Guest freelygiven Posted February 25, 2016 Posted February 25, 2016 It'd be nice to prove their existence scientifically, but with all these cards stacked against you, it's almost like flying by the seat of your pants out there, hoping for a lucky break. I'm pulling for you!
Guest Crowlogic Posted February 25, 2016 Posted February 25, 2016 If Matt Johnson is still peddling portals then bigfoot science hasn't been stalled, it's actually backsliding.
southernyahoo Posted February 25, 2016 Posted February 25, 2016 Georgerm, BF may be close enough that it falls within normal human variation. Since we are not perfectly identical, we probably are more different than .1 % among our own species. So finding where the difference is between us and BF would be critical, and it may be in the nuDna and not the mtDNA where Barcode species ID is done.

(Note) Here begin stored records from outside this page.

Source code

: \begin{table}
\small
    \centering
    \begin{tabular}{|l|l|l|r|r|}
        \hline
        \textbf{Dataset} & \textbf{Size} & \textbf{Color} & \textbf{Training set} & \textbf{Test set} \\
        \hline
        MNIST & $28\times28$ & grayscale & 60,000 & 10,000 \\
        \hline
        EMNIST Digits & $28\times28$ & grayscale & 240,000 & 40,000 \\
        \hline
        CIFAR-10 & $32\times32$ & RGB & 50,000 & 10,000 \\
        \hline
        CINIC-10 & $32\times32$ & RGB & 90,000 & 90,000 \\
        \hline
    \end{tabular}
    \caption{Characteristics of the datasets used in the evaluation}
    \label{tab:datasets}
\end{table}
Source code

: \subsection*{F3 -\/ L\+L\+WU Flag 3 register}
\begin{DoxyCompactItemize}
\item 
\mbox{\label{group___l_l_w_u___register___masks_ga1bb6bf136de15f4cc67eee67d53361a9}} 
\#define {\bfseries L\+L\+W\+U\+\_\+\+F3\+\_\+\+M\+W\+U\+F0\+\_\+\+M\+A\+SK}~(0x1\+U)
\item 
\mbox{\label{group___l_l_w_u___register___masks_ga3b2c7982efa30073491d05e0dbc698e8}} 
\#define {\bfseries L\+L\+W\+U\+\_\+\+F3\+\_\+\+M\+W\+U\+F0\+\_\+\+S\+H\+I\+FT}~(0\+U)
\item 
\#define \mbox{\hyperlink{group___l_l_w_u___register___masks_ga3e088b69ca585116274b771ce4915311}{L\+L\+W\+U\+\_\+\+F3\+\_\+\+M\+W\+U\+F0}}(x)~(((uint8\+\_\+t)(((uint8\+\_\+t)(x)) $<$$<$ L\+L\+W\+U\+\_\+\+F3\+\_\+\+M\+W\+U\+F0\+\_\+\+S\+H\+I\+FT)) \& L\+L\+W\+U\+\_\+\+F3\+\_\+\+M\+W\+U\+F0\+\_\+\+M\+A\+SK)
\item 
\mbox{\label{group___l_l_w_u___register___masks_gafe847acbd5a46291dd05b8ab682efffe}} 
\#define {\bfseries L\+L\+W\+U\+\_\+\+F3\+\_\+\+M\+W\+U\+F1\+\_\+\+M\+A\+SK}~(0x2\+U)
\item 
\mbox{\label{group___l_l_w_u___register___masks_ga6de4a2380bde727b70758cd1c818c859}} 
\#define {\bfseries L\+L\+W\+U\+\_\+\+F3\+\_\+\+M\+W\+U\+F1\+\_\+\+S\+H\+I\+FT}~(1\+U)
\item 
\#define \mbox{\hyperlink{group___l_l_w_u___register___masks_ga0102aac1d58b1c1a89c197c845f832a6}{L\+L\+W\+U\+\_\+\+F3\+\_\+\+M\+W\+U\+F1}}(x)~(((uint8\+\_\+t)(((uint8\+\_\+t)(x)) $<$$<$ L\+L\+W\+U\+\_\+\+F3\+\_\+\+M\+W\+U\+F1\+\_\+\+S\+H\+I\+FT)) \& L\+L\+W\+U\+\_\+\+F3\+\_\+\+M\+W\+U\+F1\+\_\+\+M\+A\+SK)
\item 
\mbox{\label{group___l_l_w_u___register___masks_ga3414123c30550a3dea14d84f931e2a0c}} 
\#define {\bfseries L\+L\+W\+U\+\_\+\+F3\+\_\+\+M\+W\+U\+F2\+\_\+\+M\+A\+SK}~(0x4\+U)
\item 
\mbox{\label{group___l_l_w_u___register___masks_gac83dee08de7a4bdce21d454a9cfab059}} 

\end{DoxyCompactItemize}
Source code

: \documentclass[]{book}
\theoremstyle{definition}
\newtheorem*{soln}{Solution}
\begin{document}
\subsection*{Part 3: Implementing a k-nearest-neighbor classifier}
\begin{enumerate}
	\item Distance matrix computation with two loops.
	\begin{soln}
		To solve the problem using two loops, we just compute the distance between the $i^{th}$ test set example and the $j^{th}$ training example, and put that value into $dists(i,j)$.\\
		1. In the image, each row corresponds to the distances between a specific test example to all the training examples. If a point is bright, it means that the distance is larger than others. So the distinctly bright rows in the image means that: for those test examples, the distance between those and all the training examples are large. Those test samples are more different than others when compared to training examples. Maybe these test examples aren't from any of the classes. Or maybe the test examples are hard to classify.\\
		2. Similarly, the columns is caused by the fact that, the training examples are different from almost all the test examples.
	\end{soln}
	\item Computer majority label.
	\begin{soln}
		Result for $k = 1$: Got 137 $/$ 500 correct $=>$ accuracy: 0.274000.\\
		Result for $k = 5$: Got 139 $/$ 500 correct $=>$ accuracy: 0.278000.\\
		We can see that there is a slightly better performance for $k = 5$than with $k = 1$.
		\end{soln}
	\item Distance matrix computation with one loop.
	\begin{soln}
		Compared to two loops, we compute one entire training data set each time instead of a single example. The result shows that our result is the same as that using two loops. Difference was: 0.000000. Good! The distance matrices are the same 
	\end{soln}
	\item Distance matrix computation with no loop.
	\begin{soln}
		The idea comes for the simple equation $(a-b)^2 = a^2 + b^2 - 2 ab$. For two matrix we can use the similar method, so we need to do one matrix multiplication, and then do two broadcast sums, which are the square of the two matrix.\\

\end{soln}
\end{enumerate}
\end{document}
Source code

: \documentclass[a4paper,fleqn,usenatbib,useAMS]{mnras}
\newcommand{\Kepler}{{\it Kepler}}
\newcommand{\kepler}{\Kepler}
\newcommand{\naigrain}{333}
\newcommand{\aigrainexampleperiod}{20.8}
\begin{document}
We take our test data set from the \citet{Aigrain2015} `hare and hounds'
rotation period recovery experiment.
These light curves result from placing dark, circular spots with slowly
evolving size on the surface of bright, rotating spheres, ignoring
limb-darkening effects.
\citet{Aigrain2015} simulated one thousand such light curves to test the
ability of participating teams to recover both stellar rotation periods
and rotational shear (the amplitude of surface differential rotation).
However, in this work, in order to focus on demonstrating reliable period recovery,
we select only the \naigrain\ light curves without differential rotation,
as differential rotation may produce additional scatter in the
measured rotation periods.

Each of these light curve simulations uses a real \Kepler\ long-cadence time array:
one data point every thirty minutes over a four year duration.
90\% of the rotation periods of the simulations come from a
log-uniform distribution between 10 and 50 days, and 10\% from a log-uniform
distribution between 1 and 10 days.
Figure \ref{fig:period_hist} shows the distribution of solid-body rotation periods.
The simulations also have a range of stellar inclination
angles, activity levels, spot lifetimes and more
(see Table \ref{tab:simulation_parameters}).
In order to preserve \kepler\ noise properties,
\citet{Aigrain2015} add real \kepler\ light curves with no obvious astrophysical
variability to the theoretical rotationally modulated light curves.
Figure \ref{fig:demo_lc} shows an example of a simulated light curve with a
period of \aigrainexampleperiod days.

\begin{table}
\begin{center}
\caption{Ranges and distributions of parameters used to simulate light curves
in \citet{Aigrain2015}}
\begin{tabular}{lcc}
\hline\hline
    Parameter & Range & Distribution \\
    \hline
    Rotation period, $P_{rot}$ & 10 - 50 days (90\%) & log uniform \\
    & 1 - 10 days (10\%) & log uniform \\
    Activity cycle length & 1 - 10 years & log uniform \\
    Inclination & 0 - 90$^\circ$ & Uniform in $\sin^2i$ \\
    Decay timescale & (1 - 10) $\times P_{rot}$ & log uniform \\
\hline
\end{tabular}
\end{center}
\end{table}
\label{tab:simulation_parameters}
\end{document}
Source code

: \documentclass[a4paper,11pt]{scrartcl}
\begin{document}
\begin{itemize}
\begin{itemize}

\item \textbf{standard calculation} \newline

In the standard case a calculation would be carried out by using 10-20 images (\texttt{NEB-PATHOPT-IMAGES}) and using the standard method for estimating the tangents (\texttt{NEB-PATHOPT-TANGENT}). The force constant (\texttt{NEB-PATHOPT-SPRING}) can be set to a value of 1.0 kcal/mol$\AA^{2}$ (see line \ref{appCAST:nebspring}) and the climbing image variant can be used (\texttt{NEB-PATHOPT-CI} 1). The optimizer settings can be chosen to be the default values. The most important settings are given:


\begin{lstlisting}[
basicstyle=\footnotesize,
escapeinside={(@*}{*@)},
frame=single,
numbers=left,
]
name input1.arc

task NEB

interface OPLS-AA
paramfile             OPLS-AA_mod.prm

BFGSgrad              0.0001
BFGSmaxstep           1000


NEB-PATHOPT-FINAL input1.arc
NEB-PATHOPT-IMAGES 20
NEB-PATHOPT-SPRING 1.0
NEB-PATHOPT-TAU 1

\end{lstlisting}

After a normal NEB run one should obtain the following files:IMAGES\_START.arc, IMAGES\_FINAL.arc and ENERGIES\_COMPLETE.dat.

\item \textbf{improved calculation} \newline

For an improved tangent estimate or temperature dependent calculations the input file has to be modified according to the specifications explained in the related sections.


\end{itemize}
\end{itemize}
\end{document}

norseman Posted February 26, 2016 Admin Posted February 26, 2016 Chimps are 98% human genetically, so the DNA , if from a bigfoot will be closer than that with all their human like physical form. Ketchum could be easily right, without the proof. Not that bigfoot is a man bear, but that they are a wildman, as she proposed they are. Ain't it funny how easily you forget that? ================================================ 98.9% to be exact...... But then again Humans share like 50% of their DNA with a Banana. So that 1.1% is really not as close as it seems. Have you considered that Sasquatch could be a bipedal form evolved from Asian apes and more closely related to an Orang? whatever it is? The answer is not in Ketchums paper thats for sure.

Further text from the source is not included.